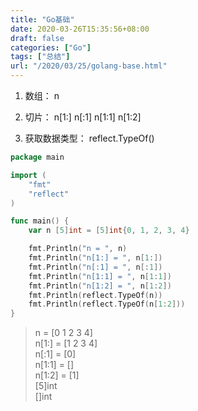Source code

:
 ```yaml
---
title: "Go基础"
date: 2020-03-26T15:35:56+08:00
draft: false
categories: ["Go"]
tags: ["总结"]
url: "/2020/03/25/golang-base.html"
---
```


1. 数组：
   n

2. 切片：
   n[1:]
   n[:1]
   n[1:1]
   n[1:2]

3. 获取数据类型：
   reflect.TypeOf()

```go
package main

import (
	"fmt"
	"reflect"
)

func main() {
	var n [5]int = [5]int{0, 1, 2, 3, 4}

	fmt.Println("n = ", n)
	fmt.Println("n[1:] = ", n[1:])
	fmt.Println("n[:1] = ", n[:1])
	fmt.Println("n[1:1] = ", n[1:1])
	fmt.Println("n[1:2] = ", n[1:2])
	fmt.Println(reflect.TypeOf(n))
	fmt.Println(reflect.TypeOf(n[1:2]))
}
```

> n =  [0 1 2 3 4]  
> n[1:] =  [1 2 3 4]  
> n[:1] =  [0]  
> n[1:1] =  []  
> n[1:2] =  [1]  
> [5]int  
> []int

- - -

Activity: Scan the records for the string "reflect" and show every line that contains it.

Written response:
   reflect.TypeOf()
	"reflect"
	fmt.Println(reflect.TypeOf(n))
	fmt.Println(reflect.TypeOf(n[1:2]))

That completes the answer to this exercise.